Published: Tue 14 March 2017
By Casper
In Quick Hacks .
Word count: 757
Average reading time: 3 minutes and 47 seconds (based on 200 WPM)
Show me the code
When
March 2017
What
A short crawler, analysis tool and a bit of code to mask an image combined together to analyse a Reddit account. The code as is can be used to download an entire account post history.
From this history some statistics are generated. Additionally I wanted to use the mask functionality of the word_cloud library so I went ahead to produce a mask through Python and some
skimage functions. All in all the results can be viewed below.
Why
I read through the AMA of Ewan McGregor and noticed that there were very little answers and the answers that were given were very brief. Note that I'm a great fan of his work in Star Wars, Long Way Round, Long Way Down & Trainspotting.
Some redditors noted that it felt more like an advertisement (as AMA's often do), I felt the same so it got me thinking: How little does one actually have to do for such an enormous advertisement?

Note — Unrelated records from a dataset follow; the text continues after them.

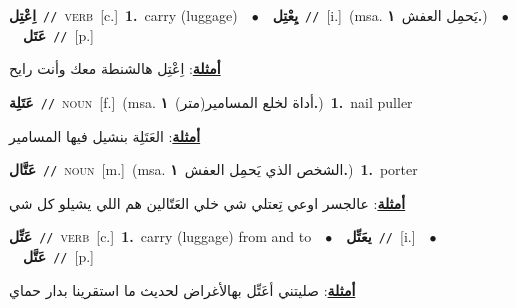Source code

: \documentclass[10pt,a4paper,twoside]{article} %
\begin{document}
\begin{multicols}{2}
{{{{{{{{{{{{\setlength\topsep{0pt}\textbf{\foreignlanguage{arabic}{اِعْتِل}}\ {\color{gray}\texttt{//}\color{black}}\ \textsc{verb}\ [c.]\ \textbf{1.}~carry (luggage)\ \ $\bullet$\ \ \setlength\topsep{0pt}\textbf{\foreignlanguage{arabic}{يِعْتِل}}\ {\color{gray}\texttt{//}\color{black}}\ [i.]\ \color{gray}(msa. \foreignlanguage{arabic}{يَحمِل العفش}~\foreignlanguage{arabic}{\textbf{١.}})\color{black}\ \ $\bullet$\ \ \setlength\topsep{0pt}\textbf{\foreignlanguage{arabic}{عَتَل}}\ {\color{gray}\texttt{//}\color{black}}\ [p.]\  \begin{flushright}\color{gray}\foreignlanguage{arabic}{\textbf{\underline{\foreignlanguage{arabic}{أمثلة}}}: اِعْتِل هالشنطة معك وأنت رايح}\end{flushright}\color{black}} \vspace{2mm}

{\setlength\topsep{0pt}\textbf{\foreignlanguage{arabic}{عَتَلِة}}\ {\color{gray}\texttt{//}\color{black}}\ \textsc{noun}\ [f.]\ \color{gray}(msa. \foreignlanguage{arabic}{أداة لخلع المسامير(متر)}~\foreignlanguage{arabic}{\textbf{١.}})\color{black}\ \textbf{1.}~nail puller\  \begin{flushright}\color{gray}\foreignlanguage{arabic}{\textbf{\underline{\foreignlanguage{arabic}{أمثلة}}}: العَتَلِة بنشيل فيها المسامير}\end{flushright}\color{black}} \vspace{2mm}

{\setlength\topsep{0pt}\textbf{\foreignlanguage{arabic}{عَتَّال}}\ {\color{gray}\texttt{//}\color{black}}\ \textsc{noun}\ [m.]\ \color{gray}(msa. \foreignlanguage{arabic}{الشخص الذي يَحمِل العفش}~\foreignlanguage{arabic}{\textbf{١.}})\color{black}\ \textbf{1.}~porter\  \begin{flushright}\color{gray}\foreignlanguage{arabic}{\textbf{\underline{\foreignlanguage{arabic}{أمثلة}}}: عالجسر اوعي تِعتلي شي خلي العَتّالين هم اللي يشيلو كل شي}\end{flushright}\color{black}} \vspace{2mm}

{\setlength\topsep{0pt}\textbf{\foreignlanguage{arabic}{عَتِّل}}\ {\color{gray}\texttt{//}\color{black}}\ \textsc{verb}\ [c.]\ \textbf{1.}~carry (luggage) from and to\ \ $\bullet$\ \ \setlength\topsep{0pt}\textbf{\foreignlanguage{arabic}{يعَتِّل}}\ {\color{gray}\texttt{//}\color{black}}\ [i.]\ \ $\bullet$\ \ \setlength\topsep{0pt}\textbf{\foreignlanguage{arabic}{عَتَّل}}\ {\color{gray}\texttt{//}\color{black}}\ [p.]\  \begin{flushright}\color{gray}\foreignlanguage{arabic}{\textbf{\underline{\foreignlanguage{arabic}{أمثلة}}}: صليتني أعَتِّل بهالأغراض لحديث ما استقرينا بدار  حماي}\end{flushright}\color{black}} \vspace{2mm}

}}}}}}}}}}}
\end{multicols}
\end{document}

This train of thought got me wondering about the amount of words per karma and the amount of views generated per given amount of time. The frontpage of Reddit is viewed by thousands of people a day,
thus, having a thread on the frontpage is very valuable.
How
Get the data
First thing to do was to get the data from Ewan's account. Luckily he had only 2 pages worth of posts (totalling to 45 posts) so I didn't have to do a lot of requests. Having quite some experience
with parsers and no experience with Reddit's API I decided to get the data through web requests and parsing the HTML. With beautifulsoup parsing HTML is a breeze. Within an hour I had
made the requests and parsed the data into a pandas dataframe.
Get statistics
With the data neatly in a dataframe I was able figure out all kinds of statistics. Starting first of all with the most basic ones:
Total amount of posts in AMA: 45
Total amount of time spend responding: 0 days 00:29:13
Amount of post / thread / link karma gained: 31422
Total amount of comment karma gained: 77026
Comment karma gained: Min 11 Max 6963 Average 1711 Median 813
Total amount of words: 660
Amount of words per post: Min 1 Max 48 Average 14 Median 13
Time between posts (s): Min 10 Max 224 Average 39 Median 28
Word length: Min 1 Max 14 Average 4 Median 4
Comment karma gained: Min 11 Max 6963 Average 1711 Median 813
With this data in place I figured it'd be more useful to plot the min/max/median/average values:
Having generated a similar word list already in my Simple Whatsapp Analysis code I thought it might be fun to make a word cloud for a change.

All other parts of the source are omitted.